Unit Testing Adium (Part 2)

Last time I wrote about unit testing Adium, I was actually writing about unit testing Adium.framework - The public API that plugin developers and the like can use to tie into Adium. After talking with David Smith from Adium about some of my other SoC Ideas (such as improving plugin support) I realized that Adium’s API really shouldn’t be considered stable, and that using it as a starting point for unit testing is a bad idea.

That being said, I switched gears and started again, this time unit testing the application itself as oppose to the framework. In hindsight I guess I probably should have started here first, but being familiar with Adium.framework from my plugin development, I assumed that would come more quickly. Wrongo.

Anyways, thanks again to Chris Hanson, his short tutorial on getting unit testing up and running in cocoa apps helped me get started, and everything is now working as expected. When you build the test bundle, it launches the Adium build, executes it’s tests, quits, and reports any failures. Good stuff.

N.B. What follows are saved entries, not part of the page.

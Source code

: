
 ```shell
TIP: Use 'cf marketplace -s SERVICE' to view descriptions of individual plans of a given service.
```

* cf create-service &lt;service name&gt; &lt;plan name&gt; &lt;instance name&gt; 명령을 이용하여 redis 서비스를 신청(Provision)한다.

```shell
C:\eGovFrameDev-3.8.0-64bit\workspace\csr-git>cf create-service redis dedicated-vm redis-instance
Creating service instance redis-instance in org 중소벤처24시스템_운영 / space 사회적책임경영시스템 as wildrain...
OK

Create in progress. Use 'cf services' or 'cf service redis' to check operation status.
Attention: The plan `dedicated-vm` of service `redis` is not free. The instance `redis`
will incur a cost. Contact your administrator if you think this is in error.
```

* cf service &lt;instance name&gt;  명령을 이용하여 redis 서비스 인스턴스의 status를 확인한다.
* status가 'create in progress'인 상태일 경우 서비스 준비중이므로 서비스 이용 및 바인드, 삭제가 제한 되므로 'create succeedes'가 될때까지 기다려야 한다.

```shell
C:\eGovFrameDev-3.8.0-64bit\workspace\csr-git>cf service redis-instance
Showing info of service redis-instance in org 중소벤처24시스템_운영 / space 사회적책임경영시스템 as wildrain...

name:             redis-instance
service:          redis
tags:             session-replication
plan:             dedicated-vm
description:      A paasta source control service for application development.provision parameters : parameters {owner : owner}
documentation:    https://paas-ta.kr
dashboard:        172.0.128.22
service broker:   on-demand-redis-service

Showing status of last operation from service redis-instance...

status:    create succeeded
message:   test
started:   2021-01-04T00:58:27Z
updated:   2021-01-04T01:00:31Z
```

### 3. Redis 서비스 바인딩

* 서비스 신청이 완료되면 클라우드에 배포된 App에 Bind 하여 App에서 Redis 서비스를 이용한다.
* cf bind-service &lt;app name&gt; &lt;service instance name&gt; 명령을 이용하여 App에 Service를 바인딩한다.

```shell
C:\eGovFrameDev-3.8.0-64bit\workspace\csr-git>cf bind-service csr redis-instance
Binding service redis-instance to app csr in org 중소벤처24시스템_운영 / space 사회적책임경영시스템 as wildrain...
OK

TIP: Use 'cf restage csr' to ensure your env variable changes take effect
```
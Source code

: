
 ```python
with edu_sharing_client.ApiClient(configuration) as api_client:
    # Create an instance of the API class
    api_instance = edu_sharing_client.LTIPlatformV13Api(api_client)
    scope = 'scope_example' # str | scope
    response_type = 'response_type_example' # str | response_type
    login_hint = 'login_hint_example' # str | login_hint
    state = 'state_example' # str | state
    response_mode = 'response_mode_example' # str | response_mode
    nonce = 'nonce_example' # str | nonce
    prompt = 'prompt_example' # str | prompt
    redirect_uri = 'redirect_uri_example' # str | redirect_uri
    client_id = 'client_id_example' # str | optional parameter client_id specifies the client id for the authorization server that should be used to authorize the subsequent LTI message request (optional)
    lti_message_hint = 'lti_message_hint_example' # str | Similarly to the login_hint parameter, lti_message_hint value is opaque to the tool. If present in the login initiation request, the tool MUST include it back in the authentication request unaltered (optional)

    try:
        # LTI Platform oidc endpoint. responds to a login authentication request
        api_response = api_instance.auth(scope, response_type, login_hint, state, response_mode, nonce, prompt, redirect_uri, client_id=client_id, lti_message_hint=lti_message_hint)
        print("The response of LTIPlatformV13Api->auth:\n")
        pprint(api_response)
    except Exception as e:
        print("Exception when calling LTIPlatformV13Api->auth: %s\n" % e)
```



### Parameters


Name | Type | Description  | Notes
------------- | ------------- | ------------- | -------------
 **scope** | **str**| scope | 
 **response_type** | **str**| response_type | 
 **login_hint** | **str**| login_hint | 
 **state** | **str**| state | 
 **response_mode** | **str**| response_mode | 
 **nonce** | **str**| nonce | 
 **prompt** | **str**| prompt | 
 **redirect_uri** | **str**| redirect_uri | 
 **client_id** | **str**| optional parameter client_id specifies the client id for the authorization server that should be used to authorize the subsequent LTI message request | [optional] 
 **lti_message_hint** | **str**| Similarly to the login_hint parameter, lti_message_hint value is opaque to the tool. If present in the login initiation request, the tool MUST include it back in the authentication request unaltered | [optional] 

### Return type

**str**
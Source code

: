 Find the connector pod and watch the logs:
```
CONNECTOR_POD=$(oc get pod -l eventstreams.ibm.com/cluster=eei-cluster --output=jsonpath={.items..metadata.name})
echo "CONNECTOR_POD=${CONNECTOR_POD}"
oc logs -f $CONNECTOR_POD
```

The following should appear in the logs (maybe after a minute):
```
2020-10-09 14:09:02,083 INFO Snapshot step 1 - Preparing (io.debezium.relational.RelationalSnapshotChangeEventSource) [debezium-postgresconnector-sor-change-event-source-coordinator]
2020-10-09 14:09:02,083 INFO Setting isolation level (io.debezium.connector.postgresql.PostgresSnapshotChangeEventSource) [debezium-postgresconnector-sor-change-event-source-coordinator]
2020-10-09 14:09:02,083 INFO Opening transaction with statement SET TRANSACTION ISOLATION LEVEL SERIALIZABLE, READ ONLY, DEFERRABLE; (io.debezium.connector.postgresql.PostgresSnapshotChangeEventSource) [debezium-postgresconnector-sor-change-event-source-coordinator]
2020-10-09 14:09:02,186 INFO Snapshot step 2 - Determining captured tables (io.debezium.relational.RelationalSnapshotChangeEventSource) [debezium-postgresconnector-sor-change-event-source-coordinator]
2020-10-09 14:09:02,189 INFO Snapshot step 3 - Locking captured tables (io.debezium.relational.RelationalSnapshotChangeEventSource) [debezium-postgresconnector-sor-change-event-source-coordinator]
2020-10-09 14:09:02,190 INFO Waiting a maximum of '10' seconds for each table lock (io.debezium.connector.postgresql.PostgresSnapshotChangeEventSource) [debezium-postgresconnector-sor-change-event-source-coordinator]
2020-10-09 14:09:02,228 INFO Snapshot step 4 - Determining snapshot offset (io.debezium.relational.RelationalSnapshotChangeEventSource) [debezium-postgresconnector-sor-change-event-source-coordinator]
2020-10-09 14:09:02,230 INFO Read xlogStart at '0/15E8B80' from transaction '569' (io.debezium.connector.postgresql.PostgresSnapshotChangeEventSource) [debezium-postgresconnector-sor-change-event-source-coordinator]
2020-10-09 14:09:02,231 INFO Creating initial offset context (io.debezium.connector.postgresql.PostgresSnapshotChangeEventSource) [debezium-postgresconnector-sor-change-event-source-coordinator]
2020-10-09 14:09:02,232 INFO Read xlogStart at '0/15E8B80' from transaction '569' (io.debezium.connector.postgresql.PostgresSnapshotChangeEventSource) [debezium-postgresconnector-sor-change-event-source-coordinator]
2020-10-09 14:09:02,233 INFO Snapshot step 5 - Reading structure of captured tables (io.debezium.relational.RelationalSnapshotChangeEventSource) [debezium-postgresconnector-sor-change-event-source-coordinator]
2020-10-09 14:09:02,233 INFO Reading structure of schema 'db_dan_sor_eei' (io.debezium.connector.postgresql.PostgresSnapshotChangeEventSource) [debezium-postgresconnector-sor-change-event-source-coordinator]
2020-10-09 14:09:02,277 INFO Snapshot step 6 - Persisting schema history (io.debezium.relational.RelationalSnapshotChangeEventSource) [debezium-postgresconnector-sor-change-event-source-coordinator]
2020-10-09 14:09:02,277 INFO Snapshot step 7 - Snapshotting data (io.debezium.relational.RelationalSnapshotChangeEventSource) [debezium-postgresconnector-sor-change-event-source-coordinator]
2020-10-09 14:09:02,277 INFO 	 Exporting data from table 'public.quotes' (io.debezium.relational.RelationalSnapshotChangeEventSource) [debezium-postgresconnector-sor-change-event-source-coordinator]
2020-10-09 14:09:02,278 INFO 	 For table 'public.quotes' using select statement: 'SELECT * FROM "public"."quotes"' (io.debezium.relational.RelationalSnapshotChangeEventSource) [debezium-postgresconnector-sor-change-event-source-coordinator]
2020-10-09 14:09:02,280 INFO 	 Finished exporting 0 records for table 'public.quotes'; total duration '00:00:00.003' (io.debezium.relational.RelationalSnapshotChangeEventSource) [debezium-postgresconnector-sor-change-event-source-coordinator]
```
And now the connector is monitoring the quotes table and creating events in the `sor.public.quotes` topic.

Here’s a bit of what my AIEmoticonPack unit test looks like:

- (void)setUp
{
	fileManager = [NSFileManager defaultManager];
	//NSLog(@"Current Directory is %@/", [fileManager currentDirectoryPath]);

	emoticonPack = [AIEmoticonPack emoticonPackFromPath:[[fileManager currentDirectoryPath] stringByAppendingString:EMOTICONSET_PATH1]];
	//NSLog(@"Testing Emoticon Pack: %@", emoticonPack);

	NSArray *fooarray = [emoticonPack emoticons];
	//NSLog(@"Foo: %@", fooarray);
}

- (void)tearDown
{
	// No necessary tear down.
}

- (void)testPath
{
	NSString *expectedPath = [[fileManager currentDirectoryPath] stringByAppendingString:EMOTICONSET_PATH1];

	STAssertEqualObjects(expectedPath, [emoticonPack path], @"Path wasn't right, should have been %@ but was %@", expectedPath, [emoticonPack path]);
}

- (void)testName
{
	NSString *expectedName = [[[NSString stringWithString:EMOTICONSET_PATH1] lastPathComponent] stringByDeletingPathExtension];

	STAssertEqualObjects(expectedName, [emoticonPack name], @"Name wasn't right, should have been %@ but was %@", expectedName, [emoticonPack name]);
}

- (void)testEnabled
{
	[emoticonPack setIsEnabled:YES];
	STAssertTrue([emoticonPack isEnabled], @"Emoticon Pack isn't enabled by default");
	[emoticonPack setIsEnabled:NO];
	STAssertFalse([emoticonPack isEnabled], @"Emoticon Pack is enabled when it shouldn't be");
	[emoticonPack setIsEnabled:YES];
	STAssertTrue([emoticonPack isEnabled], @"Emoticon Pack isn't enabled when it shouldn't be");
}

Hmm. I really need to write my own wordpress theme.